Stored items from a collection:
◆ ◆ ◆ ◆ ◆
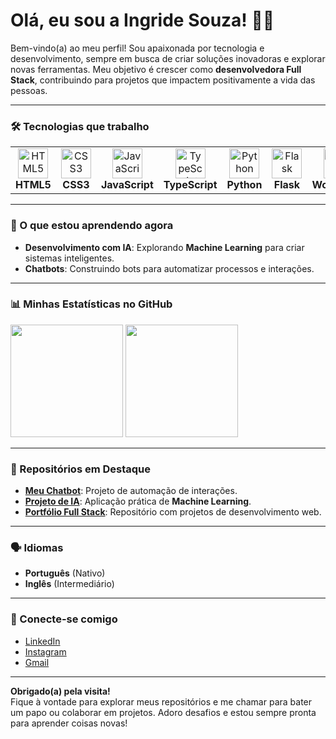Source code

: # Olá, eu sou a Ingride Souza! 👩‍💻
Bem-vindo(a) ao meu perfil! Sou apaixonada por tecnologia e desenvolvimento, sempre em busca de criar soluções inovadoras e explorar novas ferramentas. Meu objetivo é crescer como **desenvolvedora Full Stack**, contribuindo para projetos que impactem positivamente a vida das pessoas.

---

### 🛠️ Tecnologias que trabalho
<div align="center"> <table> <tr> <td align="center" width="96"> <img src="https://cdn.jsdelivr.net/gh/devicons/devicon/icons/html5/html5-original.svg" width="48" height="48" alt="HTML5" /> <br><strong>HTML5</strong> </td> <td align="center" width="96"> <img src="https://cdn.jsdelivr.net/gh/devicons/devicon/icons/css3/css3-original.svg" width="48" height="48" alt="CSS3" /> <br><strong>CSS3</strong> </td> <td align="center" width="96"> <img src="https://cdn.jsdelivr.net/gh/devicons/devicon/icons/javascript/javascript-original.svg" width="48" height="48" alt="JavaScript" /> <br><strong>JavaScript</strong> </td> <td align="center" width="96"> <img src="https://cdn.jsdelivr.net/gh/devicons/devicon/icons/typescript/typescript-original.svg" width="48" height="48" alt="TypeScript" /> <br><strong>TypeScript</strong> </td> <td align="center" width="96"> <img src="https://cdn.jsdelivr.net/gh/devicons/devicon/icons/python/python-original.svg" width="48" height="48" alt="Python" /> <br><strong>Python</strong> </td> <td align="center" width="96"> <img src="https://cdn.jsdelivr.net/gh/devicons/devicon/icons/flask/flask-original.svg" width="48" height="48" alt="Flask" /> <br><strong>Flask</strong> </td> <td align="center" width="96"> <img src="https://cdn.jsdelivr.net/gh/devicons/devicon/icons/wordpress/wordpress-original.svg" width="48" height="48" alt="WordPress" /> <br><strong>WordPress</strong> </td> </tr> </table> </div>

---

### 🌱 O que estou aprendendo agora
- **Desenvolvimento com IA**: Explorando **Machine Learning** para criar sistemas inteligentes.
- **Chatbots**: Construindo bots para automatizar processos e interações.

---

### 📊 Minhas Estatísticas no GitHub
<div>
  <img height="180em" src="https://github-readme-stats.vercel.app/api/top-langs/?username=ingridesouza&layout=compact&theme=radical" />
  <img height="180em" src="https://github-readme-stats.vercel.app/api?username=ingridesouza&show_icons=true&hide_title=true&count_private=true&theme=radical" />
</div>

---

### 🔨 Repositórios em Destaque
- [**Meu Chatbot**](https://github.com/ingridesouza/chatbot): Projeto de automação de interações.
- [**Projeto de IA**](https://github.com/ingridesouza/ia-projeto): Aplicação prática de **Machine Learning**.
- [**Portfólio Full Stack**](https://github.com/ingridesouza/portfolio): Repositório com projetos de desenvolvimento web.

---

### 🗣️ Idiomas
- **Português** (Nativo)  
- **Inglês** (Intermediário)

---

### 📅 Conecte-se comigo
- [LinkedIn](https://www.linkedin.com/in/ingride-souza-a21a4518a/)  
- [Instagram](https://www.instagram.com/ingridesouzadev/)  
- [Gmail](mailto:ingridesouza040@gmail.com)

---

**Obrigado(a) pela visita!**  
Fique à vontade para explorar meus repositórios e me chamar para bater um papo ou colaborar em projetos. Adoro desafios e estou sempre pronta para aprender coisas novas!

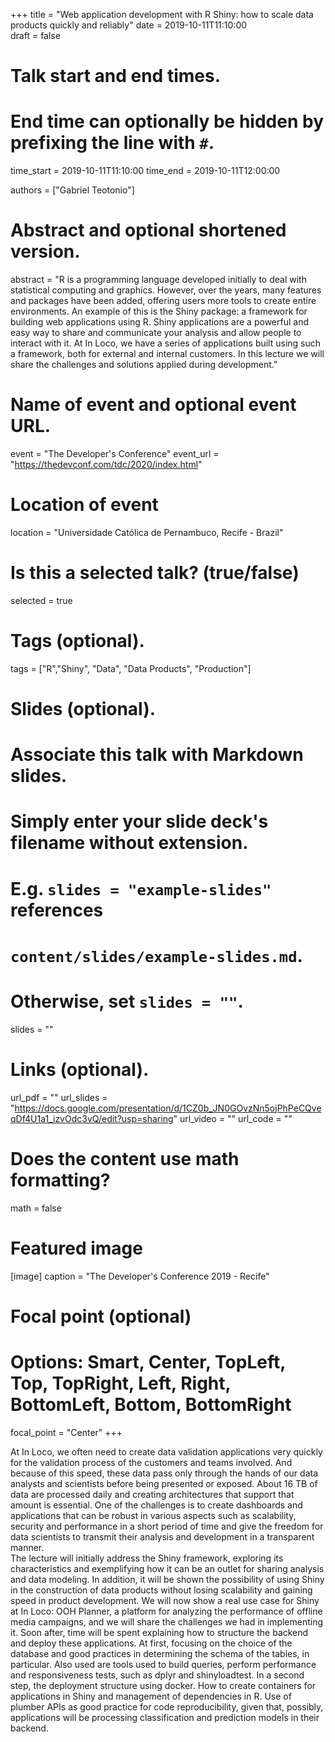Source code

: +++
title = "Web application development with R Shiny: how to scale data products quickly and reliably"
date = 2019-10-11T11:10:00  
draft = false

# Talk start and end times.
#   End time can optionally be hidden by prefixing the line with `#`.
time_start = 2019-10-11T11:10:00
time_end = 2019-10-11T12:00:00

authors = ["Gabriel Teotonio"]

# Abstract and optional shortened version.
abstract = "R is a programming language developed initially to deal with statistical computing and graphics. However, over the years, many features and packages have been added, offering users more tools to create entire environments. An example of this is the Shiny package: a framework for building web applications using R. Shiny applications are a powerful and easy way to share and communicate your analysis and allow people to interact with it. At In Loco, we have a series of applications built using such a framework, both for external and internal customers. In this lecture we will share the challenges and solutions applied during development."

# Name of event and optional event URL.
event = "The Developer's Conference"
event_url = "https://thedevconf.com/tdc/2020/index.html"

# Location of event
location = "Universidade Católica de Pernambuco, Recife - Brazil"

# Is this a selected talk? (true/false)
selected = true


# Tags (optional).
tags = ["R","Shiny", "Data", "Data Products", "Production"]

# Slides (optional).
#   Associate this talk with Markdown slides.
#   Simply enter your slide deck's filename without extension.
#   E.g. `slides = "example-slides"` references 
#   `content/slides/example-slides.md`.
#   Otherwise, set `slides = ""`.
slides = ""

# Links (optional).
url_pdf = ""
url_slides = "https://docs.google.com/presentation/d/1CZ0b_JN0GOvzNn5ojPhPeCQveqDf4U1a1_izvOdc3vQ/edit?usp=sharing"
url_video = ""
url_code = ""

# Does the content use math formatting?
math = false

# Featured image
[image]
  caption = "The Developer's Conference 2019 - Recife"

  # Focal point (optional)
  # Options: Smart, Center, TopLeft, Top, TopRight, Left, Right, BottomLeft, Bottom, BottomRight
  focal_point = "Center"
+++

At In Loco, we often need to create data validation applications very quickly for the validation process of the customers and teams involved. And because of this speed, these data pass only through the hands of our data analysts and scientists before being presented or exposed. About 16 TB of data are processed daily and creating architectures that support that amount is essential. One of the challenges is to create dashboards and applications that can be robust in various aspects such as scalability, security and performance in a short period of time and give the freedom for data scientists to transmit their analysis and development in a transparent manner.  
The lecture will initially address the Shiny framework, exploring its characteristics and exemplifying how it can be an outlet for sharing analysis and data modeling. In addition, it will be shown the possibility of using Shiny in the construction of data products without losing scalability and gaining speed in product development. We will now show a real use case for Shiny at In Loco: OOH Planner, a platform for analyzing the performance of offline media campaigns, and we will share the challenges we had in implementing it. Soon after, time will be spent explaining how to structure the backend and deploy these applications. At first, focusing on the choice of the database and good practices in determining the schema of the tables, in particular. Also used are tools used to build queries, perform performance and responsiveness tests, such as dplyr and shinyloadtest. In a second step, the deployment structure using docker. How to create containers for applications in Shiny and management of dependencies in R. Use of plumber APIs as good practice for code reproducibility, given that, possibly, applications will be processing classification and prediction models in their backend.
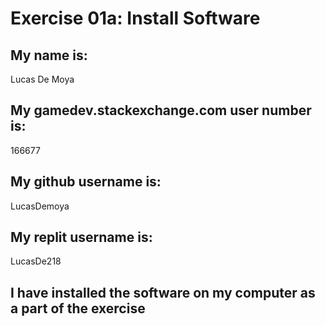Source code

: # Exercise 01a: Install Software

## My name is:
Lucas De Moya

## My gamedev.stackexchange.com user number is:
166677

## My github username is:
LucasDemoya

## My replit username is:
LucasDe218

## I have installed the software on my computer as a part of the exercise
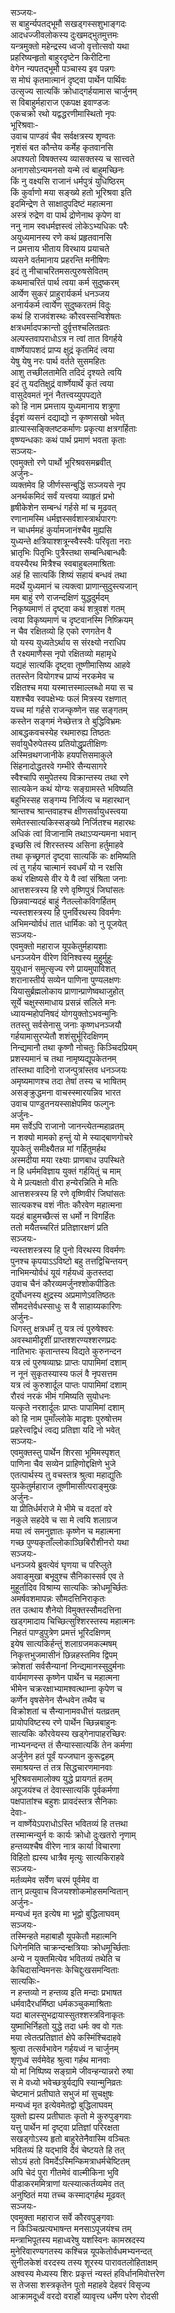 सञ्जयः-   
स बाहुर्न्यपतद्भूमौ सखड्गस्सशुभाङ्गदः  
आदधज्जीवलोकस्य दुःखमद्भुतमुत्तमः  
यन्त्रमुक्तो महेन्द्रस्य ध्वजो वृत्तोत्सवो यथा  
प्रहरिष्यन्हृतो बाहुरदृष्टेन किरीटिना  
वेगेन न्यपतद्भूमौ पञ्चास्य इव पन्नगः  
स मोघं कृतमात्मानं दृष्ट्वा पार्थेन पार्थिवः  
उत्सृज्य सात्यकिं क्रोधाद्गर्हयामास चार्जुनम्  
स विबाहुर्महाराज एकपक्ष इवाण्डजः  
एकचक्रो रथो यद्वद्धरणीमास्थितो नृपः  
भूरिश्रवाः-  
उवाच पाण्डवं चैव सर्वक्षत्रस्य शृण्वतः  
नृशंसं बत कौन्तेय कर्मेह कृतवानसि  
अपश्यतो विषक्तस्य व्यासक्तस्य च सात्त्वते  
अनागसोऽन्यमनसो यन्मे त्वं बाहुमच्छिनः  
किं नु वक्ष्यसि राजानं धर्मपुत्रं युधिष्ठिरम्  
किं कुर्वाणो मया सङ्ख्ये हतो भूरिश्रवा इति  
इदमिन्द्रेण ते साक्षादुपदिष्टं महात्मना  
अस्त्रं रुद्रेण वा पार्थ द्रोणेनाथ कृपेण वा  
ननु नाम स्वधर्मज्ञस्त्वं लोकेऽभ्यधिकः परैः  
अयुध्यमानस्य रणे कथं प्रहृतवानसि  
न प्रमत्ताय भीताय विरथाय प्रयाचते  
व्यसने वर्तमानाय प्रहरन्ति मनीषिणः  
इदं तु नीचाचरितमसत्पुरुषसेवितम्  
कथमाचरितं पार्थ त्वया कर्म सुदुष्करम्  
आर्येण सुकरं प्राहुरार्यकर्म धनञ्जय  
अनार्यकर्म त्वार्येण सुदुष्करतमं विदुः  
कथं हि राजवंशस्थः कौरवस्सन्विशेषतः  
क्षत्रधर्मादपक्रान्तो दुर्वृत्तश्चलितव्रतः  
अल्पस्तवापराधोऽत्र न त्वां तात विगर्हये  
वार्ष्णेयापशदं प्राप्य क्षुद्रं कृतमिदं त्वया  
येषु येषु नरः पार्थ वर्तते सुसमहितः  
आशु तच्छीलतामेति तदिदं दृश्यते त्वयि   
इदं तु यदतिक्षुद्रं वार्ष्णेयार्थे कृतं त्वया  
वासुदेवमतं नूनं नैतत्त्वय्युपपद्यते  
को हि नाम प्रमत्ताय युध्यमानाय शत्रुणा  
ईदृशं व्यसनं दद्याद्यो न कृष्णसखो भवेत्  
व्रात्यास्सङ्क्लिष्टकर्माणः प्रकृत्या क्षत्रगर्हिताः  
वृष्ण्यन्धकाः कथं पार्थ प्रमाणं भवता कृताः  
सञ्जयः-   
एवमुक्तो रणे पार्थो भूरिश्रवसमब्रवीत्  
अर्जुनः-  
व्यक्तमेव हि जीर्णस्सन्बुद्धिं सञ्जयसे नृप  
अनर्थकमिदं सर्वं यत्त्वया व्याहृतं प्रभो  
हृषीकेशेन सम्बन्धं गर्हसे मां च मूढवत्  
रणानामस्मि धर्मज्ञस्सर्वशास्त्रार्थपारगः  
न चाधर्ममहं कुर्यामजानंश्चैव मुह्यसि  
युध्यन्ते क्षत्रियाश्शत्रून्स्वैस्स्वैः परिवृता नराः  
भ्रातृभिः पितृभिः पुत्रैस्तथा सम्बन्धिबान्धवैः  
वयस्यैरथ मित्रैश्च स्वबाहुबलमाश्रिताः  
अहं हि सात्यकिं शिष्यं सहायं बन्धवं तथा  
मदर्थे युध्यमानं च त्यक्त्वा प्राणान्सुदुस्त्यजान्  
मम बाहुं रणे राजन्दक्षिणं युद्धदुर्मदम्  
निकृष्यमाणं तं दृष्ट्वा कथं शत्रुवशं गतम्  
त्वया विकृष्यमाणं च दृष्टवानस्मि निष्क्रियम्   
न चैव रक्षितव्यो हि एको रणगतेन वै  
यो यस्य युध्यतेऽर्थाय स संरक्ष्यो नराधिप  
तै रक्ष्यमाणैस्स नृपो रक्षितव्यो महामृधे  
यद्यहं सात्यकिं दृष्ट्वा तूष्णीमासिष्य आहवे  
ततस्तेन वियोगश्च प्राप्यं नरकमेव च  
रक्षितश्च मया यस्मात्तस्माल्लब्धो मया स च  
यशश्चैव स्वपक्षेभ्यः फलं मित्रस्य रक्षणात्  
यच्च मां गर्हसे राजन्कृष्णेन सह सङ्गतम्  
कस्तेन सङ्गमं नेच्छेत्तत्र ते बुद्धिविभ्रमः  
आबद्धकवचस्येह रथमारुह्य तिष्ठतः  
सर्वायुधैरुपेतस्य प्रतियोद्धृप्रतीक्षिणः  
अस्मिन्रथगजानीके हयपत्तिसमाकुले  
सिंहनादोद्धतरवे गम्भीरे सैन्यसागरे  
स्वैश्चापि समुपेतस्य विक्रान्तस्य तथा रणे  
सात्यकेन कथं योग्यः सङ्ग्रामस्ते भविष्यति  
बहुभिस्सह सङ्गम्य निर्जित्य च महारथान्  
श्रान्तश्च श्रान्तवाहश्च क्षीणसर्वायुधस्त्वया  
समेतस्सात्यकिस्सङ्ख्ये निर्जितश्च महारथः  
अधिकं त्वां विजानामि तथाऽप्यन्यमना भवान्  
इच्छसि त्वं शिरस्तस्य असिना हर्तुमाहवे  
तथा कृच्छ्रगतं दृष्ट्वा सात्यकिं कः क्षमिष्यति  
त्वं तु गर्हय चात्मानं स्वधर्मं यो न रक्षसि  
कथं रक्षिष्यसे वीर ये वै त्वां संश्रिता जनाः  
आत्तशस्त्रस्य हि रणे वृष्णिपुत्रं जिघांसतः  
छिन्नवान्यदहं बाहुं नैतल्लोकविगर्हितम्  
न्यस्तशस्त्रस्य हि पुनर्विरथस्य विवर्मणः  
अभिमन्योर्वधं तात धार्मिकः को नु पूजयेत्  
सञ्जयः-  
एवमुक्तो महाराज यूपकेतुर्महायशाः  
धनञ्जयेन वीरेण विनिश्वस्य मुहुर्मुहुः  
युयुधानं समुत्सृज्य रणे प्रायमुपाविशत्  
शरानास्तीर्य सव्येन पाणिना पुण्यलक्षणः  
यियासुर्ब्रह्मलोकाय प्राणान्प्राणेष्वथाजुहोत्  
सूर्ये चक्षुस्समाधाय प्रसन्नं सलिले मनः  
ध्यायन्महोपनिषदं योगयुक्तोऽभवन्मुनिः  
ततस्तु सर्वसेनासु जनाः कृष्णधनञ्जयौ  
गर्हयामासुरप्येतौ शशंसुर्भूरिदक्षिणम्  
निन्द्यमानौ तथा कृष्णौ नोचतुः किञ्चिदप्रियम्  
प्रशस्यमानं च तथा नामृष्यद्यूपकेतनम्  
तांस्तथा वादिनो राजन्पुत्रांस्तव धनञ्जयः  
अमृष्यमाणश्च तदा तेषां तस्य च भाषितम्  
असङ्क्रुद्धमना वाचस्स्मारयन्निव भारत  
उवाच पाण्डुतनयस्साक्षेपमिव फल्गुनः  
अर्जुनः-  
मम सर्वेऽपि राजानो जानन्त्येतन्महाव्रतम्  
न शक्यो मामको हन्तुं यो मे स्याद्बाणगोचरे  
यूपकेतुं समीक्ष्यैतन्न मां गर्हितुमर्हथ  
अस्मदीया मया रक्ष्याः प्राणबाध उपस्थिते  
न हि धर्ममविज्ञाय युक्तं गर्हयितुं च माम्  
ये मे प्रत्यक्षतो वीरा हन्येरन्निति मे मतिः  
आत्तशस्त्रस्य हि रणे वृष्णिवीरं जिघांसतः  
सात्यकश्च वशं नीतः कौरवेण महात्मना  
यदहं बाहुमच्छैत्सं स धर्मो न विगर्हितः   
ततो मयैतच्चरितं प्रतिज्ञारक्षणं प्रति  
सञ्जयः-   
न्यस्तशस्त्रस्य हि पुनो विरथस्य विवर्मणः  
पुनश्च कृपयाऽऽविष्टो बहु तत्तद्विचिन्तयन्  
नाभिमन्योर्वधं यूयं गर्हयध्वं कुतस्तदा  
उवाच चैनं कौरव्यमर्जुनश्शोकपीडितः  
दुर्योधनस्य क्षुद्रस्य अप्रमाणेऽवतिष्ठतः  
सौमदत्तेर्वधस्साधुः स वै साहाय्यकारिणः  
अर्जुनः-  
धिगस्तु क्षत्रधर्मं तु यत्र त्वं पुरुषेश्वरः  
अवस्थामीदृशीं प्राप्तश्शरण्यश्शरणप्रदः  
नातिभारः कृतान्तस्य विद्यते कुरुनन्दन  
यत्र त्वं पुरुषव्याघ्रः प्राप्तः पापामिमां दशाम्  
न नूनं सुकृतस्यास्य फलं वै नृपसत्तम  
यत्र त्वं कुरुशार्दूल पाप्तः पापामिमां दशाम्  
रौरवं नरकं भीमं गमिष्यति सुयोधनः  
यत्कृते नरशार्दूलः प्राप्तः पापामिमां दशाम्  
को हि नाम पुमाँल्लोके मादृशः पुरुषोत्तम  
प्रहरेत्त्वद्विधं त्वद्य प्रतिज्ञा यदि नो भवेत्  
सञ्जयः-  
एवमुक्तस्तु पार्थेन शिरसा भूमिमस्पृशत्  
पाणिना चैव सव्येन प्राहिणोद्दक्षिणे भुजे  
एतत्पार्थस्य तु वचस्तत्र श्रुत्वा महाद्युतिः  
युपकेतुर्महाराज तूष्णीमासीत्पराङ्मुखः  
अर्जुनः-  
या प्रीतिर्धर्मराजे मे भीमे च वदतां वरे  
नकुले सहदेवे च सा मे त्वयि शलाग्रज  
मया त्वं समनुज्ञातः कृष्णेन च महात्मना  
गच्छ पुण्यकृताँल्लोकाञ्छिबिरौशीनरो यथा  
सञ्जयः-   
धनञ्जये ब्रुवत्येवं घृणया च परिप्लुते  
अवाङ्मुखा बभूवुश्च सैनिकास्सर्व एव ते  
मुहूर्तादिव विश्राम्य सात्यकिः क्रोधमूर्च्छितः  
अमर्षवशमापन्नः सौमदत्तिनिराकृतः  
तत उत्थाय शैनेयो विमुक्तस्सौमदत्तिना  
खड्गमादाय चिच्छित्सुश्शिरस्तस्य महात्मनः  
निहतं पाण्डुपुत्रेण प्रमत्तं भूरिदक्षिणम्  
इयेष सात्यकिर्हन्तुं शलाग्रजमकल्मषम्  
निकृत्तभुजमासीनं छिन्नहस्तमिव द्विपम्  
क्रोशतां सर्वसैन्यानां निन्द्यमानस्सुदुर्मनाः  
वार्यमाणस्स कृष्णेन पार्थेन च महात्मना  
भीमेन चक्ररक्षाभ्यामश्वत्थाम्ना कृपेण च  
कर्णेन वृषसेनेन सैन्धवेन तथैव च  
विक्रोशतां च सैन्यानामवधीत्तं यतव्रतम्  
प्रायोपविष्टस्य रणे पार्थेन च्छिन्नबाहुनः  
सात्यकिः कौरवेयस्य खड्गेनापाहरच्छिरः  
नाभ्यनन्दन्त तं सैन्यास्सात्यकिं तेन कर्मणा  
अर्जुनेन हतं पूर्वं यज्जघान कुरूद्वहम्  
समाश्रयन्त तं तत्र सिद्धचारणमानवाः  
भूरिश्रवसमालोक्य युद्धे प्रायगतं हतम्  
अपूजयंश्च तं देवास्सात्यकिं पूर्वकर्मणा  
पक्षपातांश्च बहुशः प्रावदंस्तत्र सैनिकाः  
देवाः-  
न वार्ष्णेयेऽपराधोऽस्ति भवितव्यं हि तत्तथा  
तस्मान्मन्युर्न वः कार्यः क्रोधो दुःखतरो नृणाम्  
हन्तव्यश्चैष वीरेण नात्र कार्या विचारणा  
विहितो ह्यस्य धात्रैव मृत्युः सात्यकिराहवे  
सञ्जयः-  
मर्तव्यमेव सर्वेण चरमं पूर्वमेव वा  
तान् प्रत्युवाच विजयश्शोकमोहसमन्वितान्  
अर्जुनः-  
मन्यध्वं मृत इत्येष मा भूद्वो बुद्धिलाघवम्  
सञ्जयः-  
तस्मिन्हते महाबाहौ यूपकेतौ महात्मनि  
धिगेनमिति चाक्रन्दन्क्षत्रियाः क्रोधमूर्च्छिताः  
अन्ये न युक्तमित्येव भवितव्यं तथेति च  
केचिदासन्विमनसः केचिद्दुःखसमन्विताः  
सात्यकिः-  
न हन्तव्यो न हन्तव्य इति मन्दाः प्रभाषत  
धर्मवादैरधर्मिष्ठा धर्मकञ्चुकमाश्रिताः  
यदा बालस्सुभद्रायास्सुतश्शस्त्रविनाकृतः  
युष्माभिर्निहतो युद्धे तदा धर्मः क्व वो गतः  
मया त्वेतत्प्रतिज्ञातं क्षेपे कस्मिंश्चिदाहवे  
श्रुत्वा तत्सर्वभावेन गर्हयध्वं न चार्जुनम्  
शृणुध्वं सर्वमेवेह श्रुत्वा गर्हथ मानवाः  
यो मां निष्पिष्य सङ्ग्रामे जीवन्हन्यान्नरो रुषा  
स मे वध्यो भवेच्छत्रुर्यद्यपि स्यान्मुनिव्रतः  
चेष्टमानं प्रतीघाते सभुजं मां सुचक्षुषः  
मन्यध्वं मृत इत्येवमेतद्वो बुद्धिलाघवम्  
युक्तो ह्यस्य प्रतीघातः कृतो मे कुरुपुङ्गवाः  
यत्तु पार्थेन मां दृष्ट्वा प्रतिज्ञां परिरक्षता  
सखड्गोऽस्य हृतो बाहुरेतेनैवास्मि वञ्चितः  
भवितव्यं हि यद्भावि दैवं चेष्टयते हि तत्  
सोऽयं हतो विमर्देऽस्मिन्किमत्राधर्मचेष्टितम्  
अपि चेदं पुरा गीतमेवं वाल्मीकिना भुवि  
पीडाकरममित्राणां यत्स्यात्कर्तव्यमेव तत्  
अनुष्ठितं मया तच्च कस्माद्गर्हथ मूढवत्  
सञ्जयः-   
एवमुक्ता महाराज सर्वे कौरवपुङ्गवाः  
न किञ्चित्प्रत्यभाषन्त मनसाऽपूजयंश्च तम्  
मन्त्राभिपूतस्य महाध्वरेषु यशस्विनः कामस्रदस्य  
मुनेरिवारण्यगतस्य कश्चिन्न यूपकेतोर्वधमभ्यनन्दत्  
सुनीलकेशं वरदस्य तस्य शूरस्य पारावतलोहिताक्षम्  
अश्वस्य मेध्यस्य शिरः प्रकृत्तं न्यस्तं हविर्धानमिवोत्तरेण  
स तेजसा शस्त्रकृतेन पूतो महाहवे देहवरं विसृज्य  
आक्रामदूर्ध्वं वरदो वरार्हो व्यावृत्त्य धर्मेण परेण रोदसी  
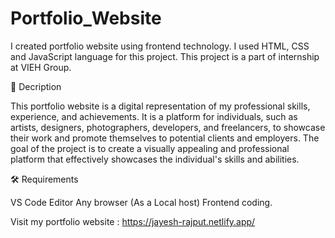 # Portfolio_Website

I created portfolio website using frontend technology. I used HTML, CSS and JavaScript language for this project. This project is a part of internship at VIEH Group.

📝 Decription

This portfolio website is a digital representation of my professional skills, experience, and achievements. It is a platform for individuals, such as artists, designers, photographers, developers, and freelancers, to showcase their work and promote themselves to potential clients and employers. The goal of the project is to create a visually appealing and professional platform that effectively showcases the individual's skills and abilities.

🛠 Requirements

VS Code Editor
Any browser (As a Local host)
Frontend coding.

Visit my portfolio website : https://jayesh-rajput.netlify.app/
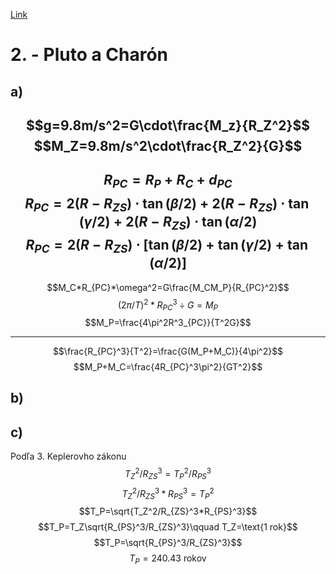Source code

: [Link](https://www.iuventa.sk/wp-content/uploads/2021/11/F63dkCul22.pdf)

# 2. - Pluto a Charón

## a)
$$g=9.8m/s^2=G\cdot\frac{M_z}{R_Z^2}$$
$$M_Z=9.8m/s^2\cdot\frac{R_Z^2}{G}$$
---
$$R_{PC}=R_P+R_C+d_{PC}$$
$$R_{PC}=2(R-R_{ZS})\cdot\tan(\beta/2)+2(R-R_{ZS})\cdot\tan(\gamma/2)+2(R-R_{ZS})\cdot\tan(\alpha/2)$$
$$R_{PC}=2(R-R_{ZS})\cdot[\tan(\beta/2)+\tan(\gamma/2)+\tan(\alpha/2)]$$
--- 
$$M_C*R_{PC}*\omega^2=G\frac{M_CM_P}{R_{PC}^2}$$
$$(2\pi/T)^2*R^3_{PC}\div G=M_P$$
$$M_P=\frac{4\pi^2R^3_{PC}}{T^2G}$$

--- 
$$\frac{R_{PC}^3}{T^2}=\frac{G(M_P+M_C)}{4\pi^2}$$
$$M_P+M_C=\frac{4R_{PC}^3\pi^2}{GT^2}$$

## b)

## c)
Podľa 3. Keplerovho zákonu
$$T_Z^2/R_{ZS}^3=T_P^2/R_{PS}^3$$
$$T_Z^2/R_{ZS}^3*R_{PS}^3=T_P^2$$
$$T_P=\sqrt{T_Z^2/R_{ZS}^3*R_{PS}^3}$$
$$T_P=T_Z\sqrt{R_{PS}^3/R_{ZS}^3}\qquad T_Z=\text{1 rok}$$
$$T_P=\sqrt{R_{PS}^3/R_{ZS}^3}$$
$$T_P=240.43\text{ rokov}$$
◆ ◆ ◆ ◆ ◆
> [WHAT YOU HAVE TO DO]
Each line in the entries above, starting at the line with "एवमुक्तस्तु पार्थेन शिरसा भूमिमस्पृशत्" and ending at the line with "अवाङ्मुखा बभूवुश्च सैनिकास्सर्व एव ते", is to be printed exactly, and only those lines.

> [REPLY TO THE EXERCISE]
एवमुक्तस्तु पार्थेन शिरसा भूमिमस्पृशत्  
पाणिना चैव सव्येन प्राहिणोद्दक्षिणे भुजे  
एतत्पार्थस्य तु वचस्तत्र श्रुत्वा महाद्युतिः  
युपकेतुर्महाराज तूष्णीमासीत्पराङ्मुखः  
अर्जुनः-  
या प्रीतिर्धर्मराजे मे भीमे च वदतां वरे  
नकुले सहदेवे च सा मे त्वयि शलाग्रज  
मया त्वं समनुज्ञातः कृष्णेन च महात्मना  
गच्छ पुण्यकृताँल्लोकाञ्छिबिरौशीनरो यथा  
सञ्जयः-   
धनञ्जये ब्रुवत्येवं घृणया च परिप्लुते  
अवाङ्मुखा बभूवुश्च सैनिकास्सर्व एव ते  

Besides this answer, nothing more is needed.